----- ENTRIES PROVIDED
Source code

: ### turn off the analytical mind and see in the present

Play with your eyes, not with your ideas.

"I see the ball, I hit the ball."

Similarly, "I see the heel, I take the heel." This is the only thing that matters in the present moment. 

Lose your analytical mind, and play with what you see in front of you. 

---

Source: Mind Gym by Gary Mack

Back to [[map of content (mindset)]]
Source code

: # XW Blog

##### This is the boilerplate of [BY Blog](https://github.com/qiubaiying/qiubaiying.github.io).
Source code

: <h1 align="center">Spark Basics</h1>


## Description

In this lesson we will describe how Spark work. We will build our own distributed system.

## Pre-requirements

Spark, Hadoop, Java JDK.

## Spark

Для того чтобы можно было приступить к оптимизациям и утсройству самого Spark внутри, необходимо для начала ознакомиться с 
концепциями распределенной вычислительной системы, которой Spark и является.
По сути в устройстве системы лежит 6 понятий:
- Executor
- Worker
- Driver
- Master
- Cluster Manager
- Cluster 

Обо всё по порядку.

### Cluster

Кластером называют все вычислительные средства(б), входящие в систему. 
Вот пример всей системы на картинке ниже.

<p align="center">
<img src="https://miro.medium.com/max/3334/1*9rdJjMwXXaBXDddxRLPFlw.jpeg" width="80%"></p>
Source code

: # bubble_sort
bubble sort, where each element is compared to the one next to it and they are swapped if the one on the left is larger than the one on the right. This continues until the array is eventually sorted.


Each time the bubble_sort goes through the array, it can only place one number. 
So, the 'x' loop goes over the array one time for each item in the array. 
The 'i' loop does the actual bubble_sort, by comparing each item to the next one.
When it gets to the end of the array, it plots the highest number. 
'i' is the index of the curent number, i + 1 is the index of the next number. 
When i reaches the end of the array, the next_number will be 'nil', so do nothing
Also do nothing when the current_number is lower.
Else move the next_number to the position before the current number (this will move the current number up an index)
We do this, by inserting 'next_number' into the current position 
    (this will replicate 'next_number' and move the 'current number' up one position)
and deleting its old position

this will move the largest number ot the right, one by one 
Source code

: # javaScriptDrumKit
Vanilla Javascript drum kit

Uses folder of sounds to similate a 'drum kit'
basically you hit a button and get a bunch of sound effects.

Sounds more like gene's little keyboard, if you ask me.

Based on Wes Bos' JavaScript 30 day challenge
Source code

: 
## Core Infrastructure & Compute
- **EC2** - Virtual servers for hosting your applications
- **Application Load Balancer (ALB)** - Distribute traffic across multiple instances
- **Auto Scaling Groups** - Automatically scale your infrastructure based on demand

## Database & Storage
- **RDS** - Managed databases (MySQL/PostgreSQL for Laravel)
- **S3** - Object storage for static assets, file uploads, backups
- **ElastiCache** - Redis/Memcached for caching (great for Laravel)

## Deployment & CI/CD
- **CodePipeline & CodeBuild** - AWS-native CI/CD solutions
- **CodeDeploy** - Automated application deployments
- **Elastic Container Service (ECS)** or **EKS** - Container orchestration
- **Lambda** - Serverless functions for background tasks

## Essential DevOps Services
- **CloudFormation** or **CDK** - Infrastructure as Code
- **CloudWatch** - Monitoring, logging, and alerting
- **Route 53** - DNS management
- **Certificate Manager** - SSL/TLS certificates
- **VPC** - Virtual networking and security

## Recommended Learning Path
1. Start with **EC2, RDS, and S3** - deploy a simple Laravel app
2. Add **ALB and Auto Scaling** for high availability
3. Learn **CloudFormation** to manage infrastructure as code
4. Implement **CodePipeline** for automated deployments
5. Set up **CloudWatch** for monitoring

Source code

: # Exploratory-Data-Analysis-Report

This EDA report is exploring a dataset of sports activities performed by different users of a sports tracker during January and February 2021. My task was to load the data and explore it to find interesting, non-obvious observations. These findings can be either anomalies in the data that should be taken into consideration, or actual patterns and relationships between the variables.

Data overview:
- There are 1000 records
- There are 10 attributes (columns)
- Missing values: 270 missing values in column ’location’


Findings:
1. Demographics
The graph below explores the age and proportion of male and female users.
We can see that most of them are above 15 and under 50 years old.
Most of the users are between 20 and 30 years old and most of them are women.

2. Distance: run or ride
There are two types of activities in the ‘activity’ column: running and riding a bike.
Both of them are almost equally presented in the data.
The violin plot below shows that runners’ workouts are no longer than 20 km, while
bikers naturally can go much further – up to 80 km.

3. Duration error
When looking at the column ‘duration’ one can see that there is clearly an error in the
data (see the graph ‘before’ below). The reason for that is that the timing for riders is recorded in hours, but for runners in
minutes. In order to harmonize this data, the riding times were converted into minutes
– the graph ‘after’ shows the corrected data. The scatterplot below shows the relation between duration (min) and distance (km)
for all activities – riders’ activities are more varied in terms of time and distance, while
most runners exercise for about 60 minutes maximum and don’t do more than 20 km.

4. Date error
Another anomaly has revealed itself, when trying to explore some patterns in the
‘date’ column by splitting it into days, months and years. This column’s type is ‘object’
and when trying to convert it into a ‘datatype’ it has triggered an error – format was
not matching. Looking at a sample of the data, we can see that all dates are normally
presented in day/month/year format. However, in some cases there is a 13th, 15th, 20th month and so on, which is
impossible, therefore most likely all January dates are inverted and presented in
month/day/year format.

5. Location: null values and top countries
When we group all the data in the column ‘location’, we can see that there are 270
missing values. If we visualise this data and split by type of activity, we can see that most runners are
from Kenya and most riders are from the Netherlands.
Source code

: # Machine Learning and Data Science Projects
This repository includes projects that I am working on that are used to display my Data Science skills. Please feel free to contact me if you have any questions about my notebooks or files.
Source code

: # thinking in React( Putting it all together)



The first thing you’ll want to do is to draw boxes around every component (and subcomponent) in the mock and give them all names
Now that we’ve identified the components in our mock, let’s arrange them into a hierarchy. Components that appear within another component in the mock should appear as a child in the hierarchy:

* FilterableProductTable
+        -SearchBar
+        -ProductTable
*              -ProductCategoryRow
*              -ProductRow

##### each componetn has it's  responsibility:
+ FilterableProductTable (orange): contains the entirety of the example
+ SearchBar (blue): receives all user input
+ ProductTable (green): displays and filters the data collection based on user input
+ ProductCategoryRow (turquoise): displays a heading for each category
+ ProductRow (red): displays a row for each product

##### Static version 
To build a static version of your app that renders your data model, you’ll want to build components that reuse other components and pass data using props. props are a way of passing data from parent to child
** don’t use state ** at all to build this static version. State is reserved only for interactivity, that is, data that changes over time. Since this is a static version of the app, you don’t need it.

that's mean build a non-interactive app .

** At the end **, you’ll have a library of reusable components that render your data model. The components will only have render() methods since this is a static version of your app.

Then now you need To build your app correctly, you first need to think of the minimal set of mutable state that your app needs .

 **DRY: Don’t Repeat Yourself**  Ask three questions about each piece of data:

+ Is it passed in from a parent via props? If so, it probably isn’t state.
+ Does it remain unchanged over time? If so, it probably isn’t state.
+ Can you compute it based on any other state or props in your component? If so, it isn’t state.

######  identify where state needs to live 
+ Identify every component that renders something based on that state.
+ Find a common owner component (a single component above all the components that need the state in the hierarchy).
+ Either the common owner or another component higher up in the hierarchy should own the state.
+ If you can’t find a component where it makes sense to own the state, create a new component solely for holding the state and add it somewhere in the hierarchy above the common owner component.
----------
* REQUIRED ACTION:
Only the number should be given: how many lines in the entries above contain the string "every"?

* REPLY:
2